▸ Brief
Across the material below, say how many lines contain the string "LastName", and add no other words.

▸ Source information
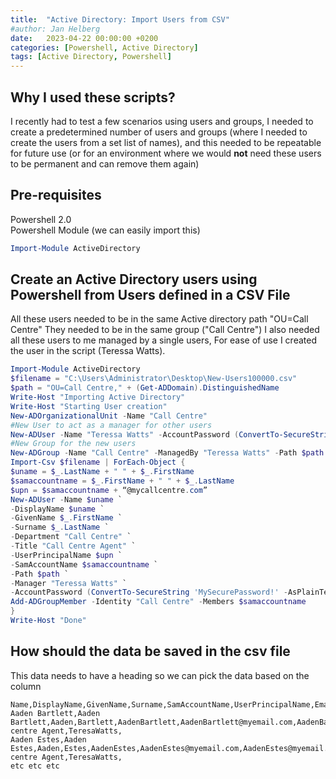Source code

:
 ```yaml
---
title:  "Active Directory: Import Users from CSV"
#author: Jan Helberg
date:   2023-04-22 00:00:00 +0200
categories: [Powershell, Active Directory]
tags: [Active Directory, Powershell]
---
```


## Why I used these scripts?
I recently had to test a few scenarios using users and groups, I needed to create a predetermined number of users and groups (where I needed to create the users from a set list of names), and this needed to be repeatable for future use (or for an environment where we would **not** need these users to be permanent and can remove them again)

## Pre-requisites
Powershell 2.0 \
Powershell Module (we can easily import this)
```powershell
Import-Module ActiveDirectory
```

## Create an Active Directory users using Powershell from Users defined in a CSV File
All these users needed to be in the same Active directory path "OU=Call Centre"
They needed to be in the same group ("Call Centre")
I also needed all these users to me managed by a single users, For ease of use I created the user in the script (Teressa Watts). 
```powershell
Import-Module ActiveDirectory
$filename = "C:\Users\Administrator\Desktop\New-Users100000.csv"
$path = "OU=Call Centre," + (Get-ADDomain).DistinguishedName
Write-Host "Importing Active Directory"
Write-Host "Starting User creation"
New-ADOrganizationalUnit -Name "Call Centre"
#New User to act as a manager for other users
New-ADUser -Name "Teressa Watts" -AccountPassword (ConvertTo-SecureString 'MySecurePassword!' -AsPlainText -force) -Enabled $true -Path $path
#New Group for the new users
New-ADGroup -Name "Call Centre" -ManagedBy "Teressa Watts" -Path $path -GroupScope DomainLocal
Import-Csv $filename | ForEach-Object {
$uname = $_.LastName + " " + $_.FirstName
$samaccountname = $_.FirstName + " " + $_.LastName 
$upn = $samaccountname + “@mycallcentre.com”
New-ADUser -Name $uname `
-DisplayName $uname `
-GivenName $_.FirstName `
-Surname $_.LastName `
-Department "Call Centre" `
-Title "Call Centre Agent" `
-UserPrincipalName $upn `
-SamAccountName $samaccountname `
-Path $path `
-Manager "Teressa Watts" `
-AccountPassword (ConvertTo-SecureString 'MySecurePassword!' -AsPlainText -force) -Enabled $true
Add-ADGroupMember -Identity "Call Centre" -Members $samaccountname
}
Write-Host "Done"
```

## How should the data be saved in the csv file
This data needs to have a heading so we can pick the data based on the column
```
Name,DisplayName,GivenName,Surname,SamAccountName,UserPrincipalName,EmailAddress,Description,Manager,Department
Aaden Bartlett,Aaden Bartlett,Aaden,Bartlett,AadenBartlett,AadenBartlett@myemail.com,AadenBartlett@myemail.com,Call centre Agent,TeresaWatts,
Aaden Estes,Aaden Estes,Aaden,Estes,AadenEstes,AadenEstes@myemail.com,AadenEstes@myemail.com,Call centre Agent,TeresaWatts,
etc etc etc
```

▸ Answer box
3